START Material for this exercise

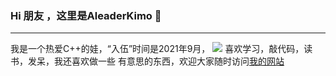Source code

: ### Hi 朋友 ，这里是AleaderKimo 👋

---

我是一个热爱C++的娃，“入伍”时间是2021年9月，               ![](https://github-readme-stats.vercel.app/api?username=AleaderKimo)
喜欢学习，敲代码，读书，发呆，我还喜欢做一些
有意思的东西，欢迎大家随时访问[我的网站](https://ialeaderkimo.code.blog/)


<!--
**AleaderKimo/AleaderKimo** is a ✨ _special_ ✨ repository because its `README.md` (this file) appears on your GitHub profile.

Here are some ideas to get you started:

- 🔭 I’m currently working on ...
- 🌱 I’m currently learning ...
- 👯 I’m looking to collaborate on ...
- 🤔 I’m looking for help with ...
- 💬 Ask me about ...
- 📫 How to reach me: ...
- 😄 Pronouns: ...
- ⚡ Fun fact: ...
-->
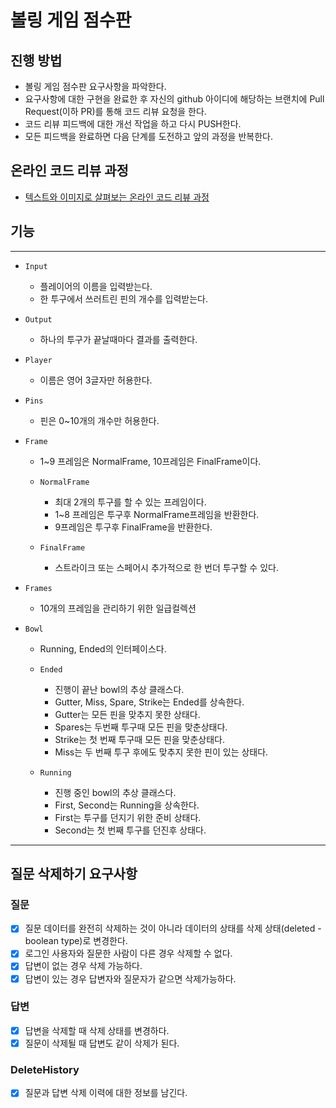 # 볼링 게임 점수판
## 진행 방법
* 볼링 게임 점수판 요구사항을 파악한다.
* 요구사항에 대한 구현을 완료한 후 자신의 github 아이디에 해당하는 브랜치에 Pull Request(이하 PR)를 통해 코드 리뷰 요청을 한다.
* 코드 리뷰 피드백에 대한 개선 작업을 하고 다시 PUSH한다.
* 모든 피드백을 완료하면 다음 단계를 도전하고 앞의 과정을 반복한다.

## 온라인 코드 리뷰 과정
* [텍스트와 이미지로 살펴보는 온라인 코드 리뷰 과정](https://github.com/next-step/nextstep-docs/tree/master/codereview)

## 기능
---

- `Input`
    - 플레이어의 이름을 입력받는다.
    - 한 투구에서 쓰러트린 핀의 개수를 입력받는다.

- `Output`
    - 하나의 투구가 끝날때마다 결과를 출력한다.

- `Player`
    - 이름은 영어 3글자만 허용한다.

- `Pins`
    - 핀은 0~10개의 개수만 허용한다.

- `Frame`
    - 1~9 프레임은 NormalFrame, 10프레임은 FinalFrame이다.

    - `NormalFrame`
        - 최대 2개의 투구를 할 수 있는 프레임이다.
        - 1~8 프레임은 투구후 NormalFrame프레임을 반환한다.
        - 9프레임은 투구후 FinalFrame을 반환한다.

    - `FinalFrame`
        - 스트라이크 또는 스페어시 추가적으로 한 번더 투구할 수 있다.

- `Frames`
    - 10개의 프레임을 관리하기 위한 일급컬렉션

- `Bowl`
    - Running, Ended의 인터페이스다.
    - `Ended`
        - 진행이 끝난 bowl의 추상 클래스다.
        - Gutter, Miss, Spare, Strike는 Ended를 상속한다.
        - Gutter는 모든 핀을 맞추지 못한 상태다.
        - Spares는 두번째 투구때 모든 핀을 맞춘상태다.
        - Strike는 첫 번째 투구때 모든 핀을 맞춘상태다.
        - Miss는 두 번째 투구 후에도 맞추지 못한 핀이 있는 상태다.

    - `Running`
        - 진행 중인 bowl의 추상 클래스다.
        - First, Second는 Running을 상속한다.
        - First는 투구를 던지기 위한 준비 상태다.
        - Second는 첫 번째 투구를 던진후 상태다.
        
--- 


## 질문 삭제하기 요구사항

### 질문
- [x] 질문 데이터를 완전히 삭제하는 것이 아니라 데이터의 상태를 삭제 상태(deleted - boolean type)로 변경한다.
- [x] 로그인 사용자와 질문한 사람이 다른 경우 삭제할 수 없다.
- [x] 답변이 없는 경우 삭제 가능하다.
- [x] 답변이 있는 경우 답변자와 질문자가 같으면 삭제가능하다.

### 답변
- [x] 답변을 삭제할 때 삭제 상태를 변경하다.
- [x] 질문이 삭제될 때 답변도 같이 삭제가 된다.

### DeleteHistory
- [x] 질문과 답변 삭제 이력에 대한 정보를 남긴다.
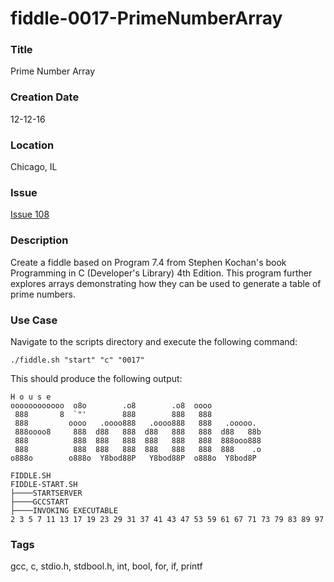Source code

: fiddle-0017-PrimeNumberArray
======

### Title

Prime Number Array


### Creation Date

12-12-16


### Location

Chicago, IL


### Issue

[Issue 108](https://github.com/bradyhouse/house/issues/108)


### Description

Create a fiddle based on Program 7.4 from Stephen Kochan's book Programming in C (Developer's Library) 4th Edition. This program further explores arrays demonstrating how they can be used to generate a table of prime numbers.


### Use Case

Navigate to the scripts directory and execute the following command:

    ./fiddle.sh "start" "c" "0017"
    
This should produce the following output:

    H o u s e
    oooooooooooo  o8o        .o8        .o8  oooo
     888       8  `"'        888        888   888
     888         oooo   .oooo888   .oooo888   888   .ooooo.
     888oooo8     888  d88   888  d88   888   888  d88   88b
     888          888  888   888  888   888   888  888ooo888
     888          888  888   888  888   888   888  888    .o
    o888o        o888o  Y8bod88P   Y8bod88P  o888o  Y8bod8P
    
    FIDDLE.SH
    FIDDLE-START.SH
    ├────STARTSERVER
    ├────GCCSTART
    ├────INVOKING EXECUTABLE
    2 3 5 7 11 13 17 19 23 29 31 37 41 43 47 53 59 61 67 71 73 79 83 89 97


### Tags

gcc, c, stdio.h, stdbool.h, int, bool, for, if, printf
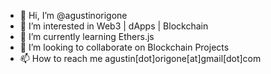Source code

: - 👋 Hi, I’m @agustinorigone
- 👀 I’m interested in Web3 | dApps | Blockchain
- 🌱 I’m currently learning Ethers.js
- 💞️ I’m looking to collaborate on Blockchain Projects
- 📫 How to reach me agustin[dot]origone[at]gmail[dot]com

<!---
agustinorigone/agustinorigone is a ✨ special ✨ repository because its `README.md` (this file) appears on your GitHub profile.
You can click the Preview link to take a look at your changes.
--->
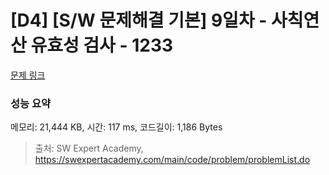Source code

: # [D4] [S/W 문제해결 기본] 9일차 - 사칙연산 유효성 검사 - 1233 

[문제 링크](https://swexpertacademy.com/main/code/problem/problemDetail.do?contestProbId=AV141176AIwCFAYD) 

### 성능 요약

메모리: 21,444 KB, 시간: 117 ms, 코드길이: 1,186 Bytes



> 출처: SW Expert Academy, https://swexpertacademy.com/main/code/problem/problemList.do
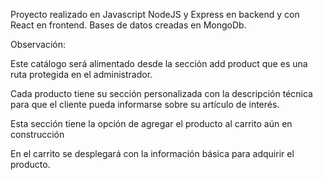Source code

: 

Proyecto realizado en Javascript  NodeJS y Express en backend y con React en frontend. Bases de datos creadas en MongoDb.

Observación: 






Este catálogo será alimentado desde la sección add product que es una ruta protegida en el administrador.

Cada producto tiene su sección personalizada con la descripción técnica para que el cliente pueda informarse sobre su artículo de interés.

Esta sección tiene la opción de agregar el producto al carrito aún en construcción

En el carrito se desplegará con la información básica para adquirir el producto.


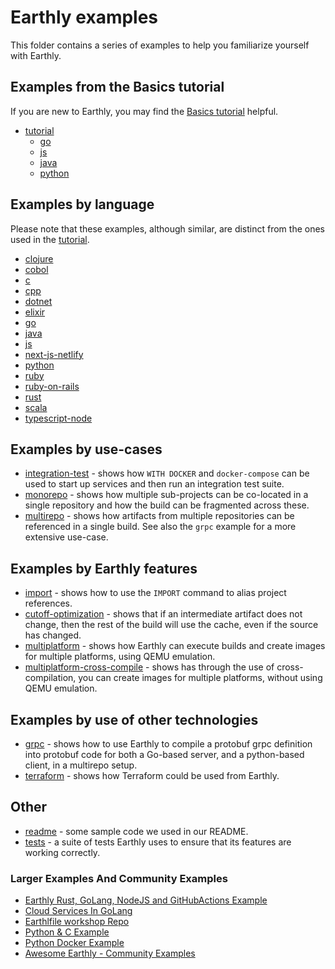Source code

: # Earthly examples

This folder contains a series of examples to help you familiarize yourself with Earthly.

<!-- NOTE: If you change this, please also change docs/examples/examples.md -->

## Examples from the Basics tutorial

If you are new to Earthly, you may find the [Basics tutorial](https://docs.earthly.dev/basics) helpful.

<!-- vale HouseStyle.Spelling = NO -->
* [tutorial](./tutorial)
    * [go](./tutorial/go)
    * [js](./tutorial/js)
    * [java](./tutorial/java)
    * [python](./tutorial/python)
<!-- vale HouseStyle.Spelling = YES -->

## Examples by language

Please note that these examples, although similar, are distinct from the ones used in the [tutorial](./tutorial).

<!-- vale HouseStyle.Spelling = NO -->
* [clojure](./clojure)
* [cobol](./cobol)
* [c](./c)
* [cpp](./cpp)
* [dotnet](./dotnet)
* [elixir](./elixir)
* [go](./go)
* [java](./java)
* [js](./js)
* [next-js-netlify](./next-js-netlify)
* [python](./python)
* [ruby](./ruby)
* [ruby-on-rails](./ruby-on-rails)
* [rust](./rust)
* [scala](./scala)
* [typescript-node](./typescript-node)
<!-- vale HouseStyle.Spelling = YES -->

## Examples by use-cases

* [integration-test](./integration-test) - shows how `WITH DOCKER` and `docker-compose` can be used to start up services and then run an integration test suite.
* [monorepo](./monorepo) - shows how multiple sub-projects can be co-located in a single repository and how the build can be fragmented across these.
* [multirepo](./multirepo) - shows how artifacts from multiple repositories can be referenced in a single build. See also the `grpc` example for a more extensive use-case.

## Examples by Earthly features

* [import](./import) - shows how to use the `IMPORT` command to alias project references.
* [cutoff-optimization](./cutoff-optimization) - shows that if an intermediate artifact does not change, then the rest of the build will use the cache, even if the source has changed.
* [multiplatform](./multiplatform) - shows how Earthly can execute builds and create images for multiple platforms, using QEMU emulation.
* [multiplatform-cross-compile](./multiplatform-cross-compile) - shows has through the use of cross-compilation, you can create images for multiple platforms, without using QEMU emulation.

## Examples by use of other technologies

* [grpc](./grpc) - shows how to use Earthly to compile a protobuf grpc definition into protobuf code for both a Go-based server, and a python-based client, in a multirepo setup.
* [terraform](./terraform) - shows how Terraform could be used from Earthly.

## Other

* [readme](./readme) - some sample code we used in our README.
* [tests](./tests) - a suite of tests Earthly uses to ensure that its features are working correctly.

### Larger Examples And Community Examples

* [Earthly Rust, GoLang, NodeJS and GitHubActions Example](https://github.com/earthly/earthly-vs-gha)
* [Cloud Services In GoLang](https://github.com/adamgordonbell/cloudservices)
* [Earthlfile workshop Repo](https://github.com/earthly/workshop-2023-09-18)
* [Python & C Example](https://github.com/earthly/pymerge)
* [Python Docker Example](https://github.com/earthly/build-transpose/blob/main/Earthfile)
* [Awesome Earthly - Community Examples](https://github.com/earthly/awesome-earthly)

END Material for this exercise
START Material for this exercise

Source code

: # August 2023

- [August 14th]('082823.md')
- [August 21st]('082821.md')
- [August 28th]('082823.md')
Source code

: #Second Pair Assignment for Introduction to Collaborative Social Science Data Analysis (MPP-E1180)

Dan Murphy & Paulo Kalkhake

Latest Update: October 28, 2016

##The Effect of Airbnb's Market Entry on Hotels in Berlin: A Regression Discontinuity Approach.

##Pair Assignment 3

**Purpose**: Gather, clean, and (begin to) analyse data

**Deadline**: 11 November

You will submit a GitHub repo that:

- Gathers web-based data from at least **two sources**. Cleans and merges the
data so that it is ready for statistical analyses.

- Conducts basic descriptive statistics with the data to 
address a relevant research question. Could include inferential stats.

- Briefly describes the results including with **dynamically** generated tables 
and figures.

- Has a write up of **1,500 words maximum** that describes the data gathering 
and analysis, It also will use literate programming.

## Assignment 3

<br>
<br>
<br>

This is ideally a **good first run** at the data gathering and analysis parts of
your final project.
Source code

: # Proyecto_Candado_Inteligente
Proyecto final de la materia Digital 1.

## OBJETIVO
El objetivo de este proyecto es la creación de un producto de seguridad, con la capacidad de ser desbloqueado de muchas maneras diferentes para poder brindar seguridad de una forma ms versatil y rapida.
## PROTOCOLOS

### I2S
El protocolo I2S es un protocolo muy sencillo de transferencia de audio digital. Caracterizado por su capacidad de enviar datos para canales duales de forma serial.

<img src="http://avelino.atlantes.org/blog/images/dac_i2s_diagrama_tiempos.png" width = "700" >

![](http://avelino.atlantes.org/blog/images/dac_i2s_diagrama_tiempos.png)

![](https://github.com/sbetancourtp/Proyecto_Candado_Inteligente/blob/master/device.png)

END Material for this exercise
START Material for this exercise

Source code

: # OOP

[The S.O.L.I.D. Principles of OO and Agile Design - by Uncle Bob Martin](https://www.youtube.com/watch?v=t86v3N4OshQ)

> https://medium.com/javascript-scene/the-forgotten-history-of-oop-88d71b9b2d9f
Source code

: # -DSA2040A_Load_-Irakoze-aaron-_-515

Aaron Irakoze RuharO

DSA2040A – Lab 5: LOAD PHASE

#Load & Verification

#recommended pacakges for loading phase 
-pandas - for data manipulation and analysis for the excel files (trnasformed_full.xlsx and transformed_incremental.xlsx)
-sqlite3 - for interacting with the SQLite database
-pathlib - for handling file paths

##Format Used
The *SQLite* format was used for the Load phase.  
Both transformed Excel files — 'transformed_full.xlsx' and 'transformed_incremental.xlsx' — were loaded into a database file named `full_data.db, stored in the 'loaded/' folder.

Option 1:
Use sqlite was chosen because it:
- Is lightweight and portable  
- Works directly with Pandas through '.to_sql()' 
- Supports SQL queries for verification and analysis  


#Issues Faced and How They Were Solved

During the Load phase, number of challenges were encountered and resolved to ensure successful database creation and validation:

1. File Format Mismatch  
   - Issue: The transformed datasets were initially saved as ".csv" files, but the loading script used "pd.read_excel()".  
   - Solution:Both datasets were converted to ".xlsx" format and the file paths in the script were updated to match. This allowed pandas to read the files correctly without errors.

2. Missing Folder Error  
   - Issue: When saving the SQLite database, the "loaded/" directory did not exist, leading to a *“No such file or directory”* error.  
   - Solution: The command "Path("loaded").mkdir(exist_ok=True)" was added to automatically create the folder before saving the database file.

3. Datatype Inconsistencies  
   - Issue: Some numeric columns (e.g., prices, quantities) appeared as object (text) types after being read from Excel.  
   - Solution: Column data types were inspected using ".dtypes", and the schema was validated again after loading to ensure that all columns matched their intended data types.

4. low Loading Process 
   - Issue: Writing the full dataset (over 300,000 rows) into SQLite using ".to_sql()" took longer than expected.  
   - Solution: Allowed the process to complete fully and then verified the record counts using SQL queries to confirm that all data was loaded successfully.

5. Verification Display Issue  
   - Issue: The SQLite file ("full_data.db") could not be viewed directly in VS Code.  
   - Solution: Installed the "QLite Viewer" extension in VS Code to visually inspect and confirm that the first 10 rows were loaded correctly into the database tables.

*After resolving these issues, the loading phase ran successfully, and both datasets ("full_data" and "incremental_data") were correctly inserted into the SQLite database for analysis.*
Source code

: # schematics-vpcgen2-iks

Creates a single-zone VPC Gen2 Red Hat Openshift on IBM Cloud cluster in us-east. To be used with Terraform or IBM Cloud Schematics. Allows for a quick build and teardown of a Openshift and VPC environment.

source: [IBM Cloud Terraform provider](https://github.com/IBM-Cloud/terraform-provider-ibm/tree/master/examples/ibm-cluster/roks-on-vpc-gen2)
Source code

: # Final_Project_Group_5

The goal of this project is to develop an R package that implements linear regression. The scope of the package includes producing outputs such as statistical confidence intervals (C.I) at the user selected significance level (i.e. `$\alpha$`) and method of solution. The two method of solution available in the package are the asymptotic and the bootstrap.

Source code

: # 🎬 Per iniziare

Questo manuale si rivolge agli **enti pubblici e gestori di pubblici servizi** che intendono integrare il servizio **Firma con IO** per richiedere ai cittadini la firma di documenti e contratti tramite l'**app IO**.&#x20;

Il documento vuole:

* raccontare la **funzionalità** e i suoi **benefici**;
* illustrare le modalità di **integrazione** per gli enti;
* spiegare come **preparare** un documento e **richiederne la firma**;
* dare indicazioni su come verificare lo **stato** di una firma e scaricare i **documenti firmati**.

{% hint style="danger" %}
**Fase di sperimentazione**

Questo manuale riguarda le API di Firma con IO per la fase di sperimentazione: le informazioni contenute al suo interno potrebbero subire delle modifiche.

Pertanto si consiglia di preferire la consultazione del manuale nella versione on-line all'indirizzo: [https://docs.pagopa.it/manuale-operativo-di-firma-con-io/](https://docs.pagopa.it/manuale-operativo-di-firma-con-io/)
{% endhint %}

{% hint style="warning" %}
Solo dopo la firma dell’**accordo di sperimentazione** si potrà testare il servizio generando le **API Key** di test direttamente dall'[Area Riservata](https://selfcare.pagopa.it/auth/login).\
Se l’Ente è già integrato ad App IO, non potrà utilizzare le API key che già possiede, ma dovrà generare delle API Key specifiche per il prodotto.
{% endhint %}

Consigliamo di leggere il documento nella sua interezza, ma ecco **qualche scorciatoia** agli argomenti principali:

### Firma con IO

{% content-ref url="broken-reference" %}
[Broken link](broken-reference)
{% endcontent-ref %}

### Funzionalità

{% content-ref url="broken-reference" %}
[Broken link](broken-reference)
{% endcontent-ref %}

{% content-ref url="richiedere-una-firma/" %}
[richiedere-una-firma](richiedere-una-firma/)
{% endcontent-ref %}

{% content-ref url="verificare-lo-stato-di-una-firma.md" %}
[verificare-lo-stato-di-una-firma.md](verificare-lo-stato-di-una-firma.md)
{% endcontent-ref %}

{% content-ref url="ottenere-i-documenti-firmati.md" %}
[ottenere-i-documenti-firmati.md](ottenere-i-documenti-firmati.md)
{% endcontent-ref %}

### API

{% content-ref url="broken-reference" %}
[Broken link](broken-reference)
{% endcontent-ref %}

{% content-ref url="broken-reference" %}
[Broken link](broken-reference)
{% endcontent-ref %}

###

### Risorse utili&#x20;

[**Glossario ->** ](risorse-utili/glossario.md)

END Material for this exercise

The task
Look above for the line with "- [x] 로그인 사용자와 질문한 사람이 다른 경우 삭제할 수 없다.", then give again exactly every line from there through the line with "메모리: 21,444 KB, 시간: 117 ms, 코드길이: 1,186 Bytes", skipping the pictures.

Task solution
- [x] 로그인 사용자와 질문한 사람이 다른 경우 삭제할 수 없다.
- [x] 답변이 없는 경우 삭제 가능하다.
- [x] 답변이 있는 경우 답변자와 질문자가 같으면 삭제가능하다.

### 답변
- [x] 답변을 삭제할 때 삭제 상태를 변경하다.
- [x] 질문이 삭제될 때 답변도 같이 삭제가 된다.

### DeleteHistory
- [x] 질문과 답변 삭제 이력에 대한 정보를 남긴다.
Source code

: fiddle-0017-PrimeNumberArray
======

### Title

Prime Number Array


### Creation Date

12-12-16


### Location

Chicago, IL


### Issue

[Issue 108](https://github.com/bradyhouse/house/issues/108)


### Description

Create a fiddle based on Program 7.4 from Stephen Kochan's book Programming in C (Developer's Library) 4th Edition. This program further explores arrays demonstrating how they can be used to generate a table of prime numbers.


### Use Case

Navigate to the scripts directory and execute the following command:

    ./fiddle.sh "start" "c" "0017"
    
This should produce the following output:

    H o u s e
    oooooooooooo  o8o        .o8        .o8  oooo
     888       8  `"'        888        888   888
     888         oooo   .oooo888   .oooo888   888   .ooooo.
     888oooo8     888  d88   888  d88   888   888  d88   88b
     888          888  888   888  888   888   888  888ooo888
     888          888  888   888  888   888   888  888    .o
    o888o        o888o  Y8bod88P   Y8bod88P  o888o  Y8bod8P
    
    FIDDLE.SH
    FIDDLE-START.SH
    ├────STARTSERVER
    ├────GCCSTART
    ├────INVOKING EXECUTABLE
    2 3 5 7 11 13 17 19 23 29 31 37 41 43 47 53 59 61 67 71 73 79 83 89 97


### Tags

gcc, c, stdio.h, stdbool.h, int, bool, for, if, printf
Source code

: - 👋 Hi, I’m @agustinorigone
- 👀 I’m interested in Web3 | dApps | Blockchain
- 🌱 I’m currently learning Ethers.js
- 💞️ I’m looking to collaborate on Blockchain Projects
- 📫 How to reach me agustin[dot]origone[at]gmail[dot]com

<!---
agustinorigone/agustinorigone is a ✨ special ✨ repository because its `README.md` (this file) appears on your GitHub profile.
You can click the Preview link to take a look at your changes.
--->
Source code

: # [D4] [S/W 문제해결 기본] 9일차 - 사칙연산 유효성 검사 - 1233 

[문제 링크](https://swexpertacademy.com/main/code/problem/problemDetail.do?contestProbId=AV141176AIwCFAYD) 

### 성능 요약

메모리: 21,444 KB, 시간: 117 ms, 코드길이: 1,186 Bytes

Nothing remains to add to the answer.